Rare Diseases

• The Delhi High Court ordered the Centre to operationalise the National Policy for Rare Diseases 2021 (NPRD) and establish a ₹974 crore National Fund for Rare Diseases.

What are Rare Diseases?

• Rare diseases, also known as orphan diseases, are medical conditions that affect only a small number of people compared to the general population.
• Although each individual rare disease affects few patients, collectively they represent a significant public health challenge due to their chronic, disabling, and often life-threatening nature.
• World Health Organization (WHO) defines a rare disease as an “often debilitating lifelong disease or disorder with a prevalence of 1 or less per 1,000 population.”

Current Status of Rare Diseases in India

• Recognised Disorders:  India accounts for one-third of the global rare disease incidence, with over 450 rare genetic diseases, affecting an estimated 70–96 million citizens (ICMR 2023).
• Major Rare Diseases: Spinal Muscular Atrophy, Gaucher’s disease, and Whipple’s disease.
• Centres of Excellence: 12 CoEs, including AIIMS Delhi, ICH Chennai, have approved treatment protocols.
• Drug Access: 95 % of orphan drugs are imported, raising annual therapy costs to ₹3–5 crore per patient.
• Psychological Trauma: 62 % of caregivers report depression and burnout (MoHFW review 2024).
• Financial Catastrophe: 78 % of rare-disease families incurred catastrophic health expenditure (> 25 % of income); 41 % sold assets (NHP 2024).

Challenges in Tackling Rare Diseases

• High Cost of Orphan Drugs: These drugs remain expensive due to patents and limited production. Small market size discourages pharmaceutical companies from producing them.
• Average therapy cost equals 80× India’s per-capita income.
• Inadequate Access to Financial Support: Under the National Policy for Rare Diseases (NPRD), financial assistance is capped at Rs 50 lakh, but patients often struggle to receive funds in a timely manner.
• Limited Availability of Treatments: Less than 10% of patients receive disease-specific care due to high costs and limited drug availability.
• Red Tape and Delays: Bureaucratic delays, such as approval from the Drug Controller General of India (DCGI), hinder the timely import of essential drugs.
• Data Deficiency: National rare-disease registry covers only ≈ 1,500 patients vs millions estimated.
• Weak Coordination: Only 5 States have operational State Nodal Offices (MoHFW review 2024).

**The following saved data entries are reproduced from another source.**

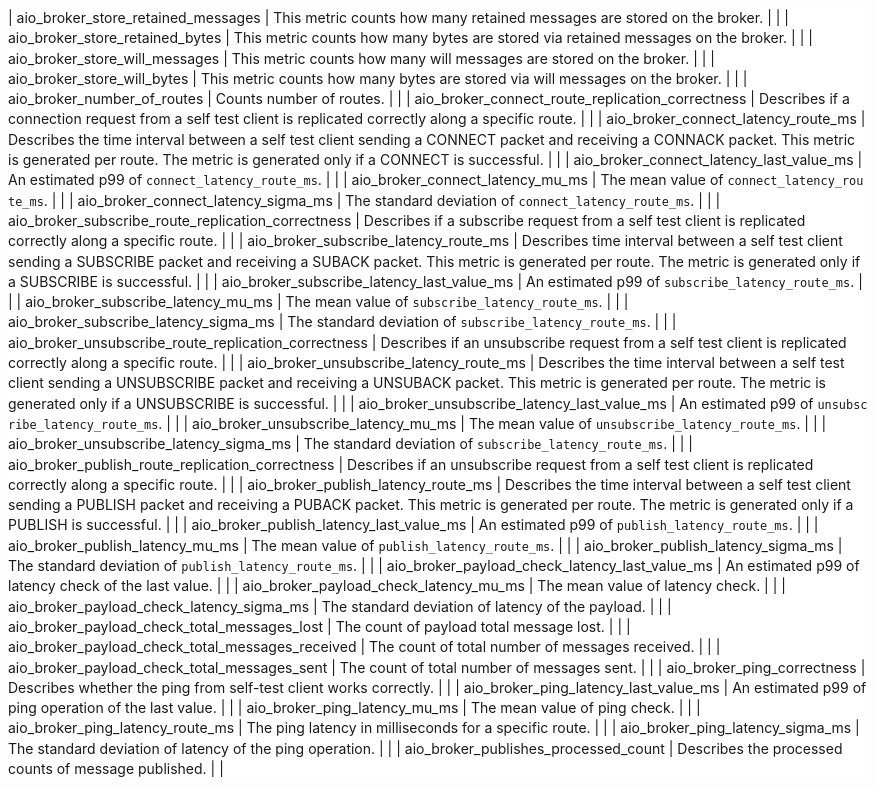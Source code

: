 | aio_broker_store_retained_messages | This metric counts how many retained messages are stored on the broker. | |
| aio_broker_store_retained_bytes | This metric counts how many bytes are stored via retained messages on the broker. | |
| aio_broker_store_will_messages | This metric counts how many will messages are stored on the broker. | |
| aio_broker_store_will_bytes | This metric counts how many bytes are stored via will messages on the broker. | |
| aio_broker_number_of_routes | Counts number of routes. | |
| aio_broker_connect_route_replication_correctness | Describes if a connection request from a self test client is replicated correctly along a specific route. | |
| aio_broker_connect_latency_route_ms | Describes the time interval between a self test client sending a CONNECT packet and receiving a CONNACK packet. This metric is generated per route. The metric is generated only if a CONNECT is successful. | |
| aio_broker_connect_latency_last_value_ms | An estimated p99 of `connect_latency_route_ms`. | |
| aio_broker_connect_latency_mu_ms | The mean value of `connect_latency_route_ms`. | |
| aio_broker_connect_latency_sigma_ms | The standard deviation of `connect_latency_route_ms`. | |
| aio_broker_subscribe_route_replication_correctness | Describes if a subscribe request from a self test client is replicated correctly along a specific route. | |
| aio_broker_subscribe_latency_route_ms | Describes time interval between a self test client sending a SUBSCRIBE packet and receiving a SUBACK packet. This metric is generated per route. The metric is generated only if a SUBSCRIBE is successful. | |
| aio_broker_subscribe_latency_last_value_ms | An estimated p99 of `subscribe_latency_route_ms`. | |
| aio_broker_subscribe_latency_mu_ms | The mean value of `subscribe_latency_route_ms`. | |
| aio_broker_subscribe_latency_sigma_ms | The standard deviation of `subscribe_latency_route_ms`. | |
| aio_broker_unsubscribe_route_replication_correctness | Describes if an unsubscribe request from a self test client is replicated correctly along a specific route. | |
| aio_broker_unsubscribe_latency_route_ms | Describes the time interval between a self test client sending a UNSUBSCRIBE packet and receiving a UNSUBACK packet. This metric is generated per route. The metric is generated only if a UNSUBSCRIBE is successful. | |
| aio_broker_unsubscribe_latency_last_value_ms | An estimated p99 of `unsubscribe_latency_route_ms`. | |
| aio_broker_unsubscribe_latency_mu_ms | The mean value of `unsubscribe_latency_route_ms`. | |
| aio_broker_unsubscribe_latency_sigma_ms | The standard deviation of `subscribe_latency_route_ms`. | |
| aio_broker_publish_route_replication_correctness | Describes if an unsubscribe request from a self test client is replicated correctly along a specific route. | |
| aio_broker_publish_latency_route_ms | Describes the time interval between a self test client sending a PUBLISH packet and receiving a PUBACK packet. This metric is generated per route. The metric is generated only if a PUBLISH is successful. | |
| aio_broker_publish_latency_last_value_ms | An estimated p99 of `publish_latency_route_ms`. | |
| aio_broker_publish_latency_mu_ms | The mean value of `publish_latency_route_ms`. | |
| aio_broker_publish_latency_sigma_ms | The standard deviation of `publish_latency_route_ms`. | |
| aio_broker_payload_check_latency_last_value_ms | An estimated p99 of latency check of the last value. | |
| aio_broker_payload_check_latency_mu_ms | The mean value of latency check. | |
| aio_broker_payload_check_latency_sigma_ms | The standard deviation of latency of the payload. | |
| aio_broker_payload_check_total_messages_lost | The count of payload total message lost. | |
| aio_broker_payload_check_total_messages_received | The count of total number of messages received. | |
| aio_broker_payload_check_total_messages_sent | The count of total number of messages sent. | |
| aio_broker_ping_correctness | Describes whether the ping from self-test client works correctly. | |
| aio_broker_ping_latency_last_value_ms | An estimated p99 of ping operation of the last value. | |
| aio_broker_ping_latency_mu_ms | The mean value of ping check. | |
| aio_broker_ping_latency_route_ms | The ping latency in milliseconds for a specific route. | |
| aio_broker_ping_latency_sigma_ms | The standard deviation of latency of the ping operation. | |
| aio_broker_publishes_processed_count | Describes the processed counts of message published. | |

Initiatives to Tackle Rare Diseases in India

• National Policy for Rare Diseases 2021: Core framework by MoHFW for diagnosis and treatment.
• National Fund for Rare Diseases: ₹974 crore fund to finance high-cost therapies.
• Digital Crowdfunding Portal (2022): This is a platform for voluntary donations that allows donors to contribute directly to specific patients’ treatments.
• Customs & IGST Exemption (2022): Full tax exemption on imported orphan drugs and medical devices.
• Patient Registry (ICMR–NIMS): National database for tracking patients and improving research.
• State Rare-Disease Cells: Formed in Kerala, Karnataka and Delhi for decentralised implementation.

Way Forward

• Incentivize Local Drug Manufacturing: Encourage pharmaceutical companies to produce orphan drugs in India through tax breaks and subsidies. Extend PLI Scheme to orphan-drug and gene-therapy R&D to reduce imports, similar to South Korea’s Orphan Drug Development Programme.
• Create a National Mission: Launch a dedicated Rare Disease Mission under MoHFW with a ring-fenced annual budget and measurable treatment outcomes, modelled on India’s National Cancer Grid.
• Streamline Approvals: Reduce delays in regulatory approvals from bodies like the DCGI for imported medicines to ensure timely patient care. E.g. South Korea’s fast-track approval system.
• Legislative Backing: Enact a Rare Diseases (Prevention and Treatment) Act, ensuring statutory entitlement and continuity of care.
• Integrate Early Screening: Add newborn genetic testing under Ayushman Bharat for early detection and prevention, like Japan’s “Health Japan 21” model.